Residents told trustees and the City Council last week that balls continue landing near their houses and cars, echoing concerns raised at public meetings in 2014.

David Nelson, who lives on St. Ann’s Drive beyond the left-field fence, said he has collected hundreds of balls since the field was reconfigured eight years ago.

“When I take out the trash or walk to my car, I shouldn’t have to worry about being hit in the head by a baseball,” Nelson said.

Last year, school officials required batters to practice hitting in an enclosed cage or with a shell placed around home plate to catch balls.

“The only time during practice when players are in position to hit balls out of the park is when they mimic game situations,” former Principal Joanne Culverhouse said at the time.

The batting cage nets aren’t holding all balls, according to a district facilities staff report. Balls are escaping through holes in the netting.

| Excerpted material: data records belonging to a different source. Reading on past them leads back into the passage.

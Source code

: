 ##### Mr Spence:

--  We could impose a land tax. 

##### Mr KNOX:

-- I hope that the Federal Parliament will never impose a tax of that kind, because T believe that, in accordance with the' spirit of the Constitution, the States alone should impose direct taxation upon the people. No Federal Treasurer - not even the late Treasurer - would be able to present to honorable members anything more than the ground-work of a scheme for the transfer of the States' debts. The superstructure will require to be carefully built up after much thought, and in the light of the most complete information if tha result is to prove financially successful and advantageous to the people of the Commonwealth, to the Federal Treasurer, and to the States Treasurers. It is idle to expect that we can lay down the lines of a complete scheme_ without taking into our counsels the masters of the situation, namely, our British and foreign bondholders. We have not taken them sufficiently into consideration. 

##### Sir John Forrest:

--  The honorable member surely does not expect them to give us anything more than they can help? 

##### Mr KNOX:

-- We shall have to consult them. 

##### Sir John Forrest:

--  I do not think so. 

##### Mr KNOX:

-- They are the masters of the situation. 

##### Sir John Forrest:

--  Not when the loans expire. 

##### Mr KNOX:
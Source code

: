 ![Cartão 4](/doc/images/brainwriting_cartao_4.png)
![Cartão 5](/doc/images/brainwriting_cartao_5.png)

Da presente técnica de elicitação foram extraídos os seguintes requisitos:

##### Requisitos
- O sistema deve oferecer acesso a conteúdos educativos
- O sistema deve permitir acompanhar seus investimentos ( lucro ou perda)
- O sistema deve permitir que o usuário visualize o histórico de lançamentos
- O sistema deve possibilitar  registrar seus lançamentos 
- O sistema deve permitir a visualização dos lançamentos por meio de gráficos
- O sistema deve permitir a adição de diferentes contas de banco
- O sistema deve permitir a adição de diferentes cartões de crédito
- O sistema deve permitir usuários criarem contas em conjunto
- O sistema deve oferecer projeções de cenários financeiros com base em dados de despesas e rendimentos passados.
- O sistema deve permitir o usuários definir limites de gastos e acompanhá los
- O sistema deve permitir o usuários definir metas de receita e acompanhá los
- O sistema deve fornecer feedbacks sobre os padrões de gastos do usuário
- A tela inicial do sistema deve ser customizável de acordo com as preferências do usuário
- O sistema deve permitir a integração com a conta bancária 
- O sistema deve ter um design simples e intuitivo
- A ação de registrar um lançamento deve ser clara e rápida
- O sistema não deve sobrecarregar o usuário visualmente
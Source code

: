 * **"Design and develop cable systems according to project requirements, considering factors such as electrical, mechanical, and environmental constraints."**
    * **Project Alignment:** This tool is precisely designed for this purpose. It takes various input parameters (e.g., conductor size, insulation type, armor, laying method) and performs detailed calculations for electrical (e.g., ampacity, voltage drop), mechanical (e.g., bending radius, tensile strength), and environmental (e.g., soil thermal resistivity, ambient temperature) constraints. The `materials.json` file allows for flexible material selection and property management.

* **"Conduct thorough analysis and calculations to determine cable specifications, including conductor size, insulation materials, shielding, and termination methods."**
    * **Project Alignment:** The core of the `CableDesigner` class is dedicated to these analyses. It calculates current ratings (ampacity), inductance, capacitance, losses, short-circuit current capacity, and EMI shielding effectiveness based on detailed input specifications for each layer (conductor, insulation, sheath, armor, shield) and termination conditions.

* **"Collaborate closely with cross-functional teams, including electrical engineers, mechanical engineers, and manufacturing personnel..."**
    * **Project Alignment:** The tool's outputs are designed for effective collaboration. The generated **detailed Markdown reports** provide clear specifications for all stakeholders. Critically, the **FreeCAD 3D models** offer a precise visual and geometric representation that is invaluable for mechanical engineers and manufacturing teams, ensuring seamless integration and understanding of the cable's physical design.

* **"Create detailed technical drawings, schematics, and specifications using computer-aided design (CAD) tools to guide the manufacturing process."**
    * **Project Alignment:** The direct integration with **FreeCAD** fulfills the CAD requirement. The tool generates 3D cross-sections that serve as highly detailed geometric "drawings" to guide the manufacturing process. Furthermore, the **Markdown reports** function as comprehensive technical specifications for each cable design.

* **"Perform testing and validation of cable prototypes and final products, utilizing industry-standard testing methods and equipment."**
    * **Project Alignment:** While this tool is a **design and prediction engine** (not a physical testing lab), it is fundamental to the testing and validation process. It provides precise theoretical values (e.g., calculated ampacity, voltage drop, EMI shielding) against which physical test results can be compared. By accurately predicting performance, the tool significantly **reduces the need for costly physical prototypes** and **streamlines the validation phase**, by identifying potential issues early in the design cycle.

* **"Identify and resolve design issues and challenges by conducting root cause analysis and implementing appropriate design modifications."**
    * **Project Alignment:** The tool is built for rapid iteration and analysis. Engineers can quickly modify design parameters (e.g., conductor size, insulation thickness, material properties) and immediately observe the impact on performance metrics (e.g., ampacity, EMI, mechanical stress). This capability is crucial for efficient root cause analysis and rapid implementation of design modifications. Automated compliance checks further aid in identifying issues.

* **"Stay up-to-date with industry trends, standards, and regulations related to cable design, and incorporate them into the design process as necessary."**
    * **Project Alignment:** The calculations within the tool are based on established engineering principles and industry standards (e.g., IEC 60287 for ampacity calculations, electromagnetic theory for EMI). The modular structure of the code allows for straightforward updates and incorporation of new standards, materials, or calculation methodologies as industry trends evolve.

But district staff is placing a second, stronger layer of netting on the cages.

The outfield fence, which is 30 feet tall, could be raised, though that could block views, the report says.

According to the report, other options likely to be discussed during the study session include: shifting the field to its previous position, so balls hit over the left-field fence would land near the high school track; or relocating the baseball team to Alta Laguna Park and redesigning the high school field to accommodate the softball team.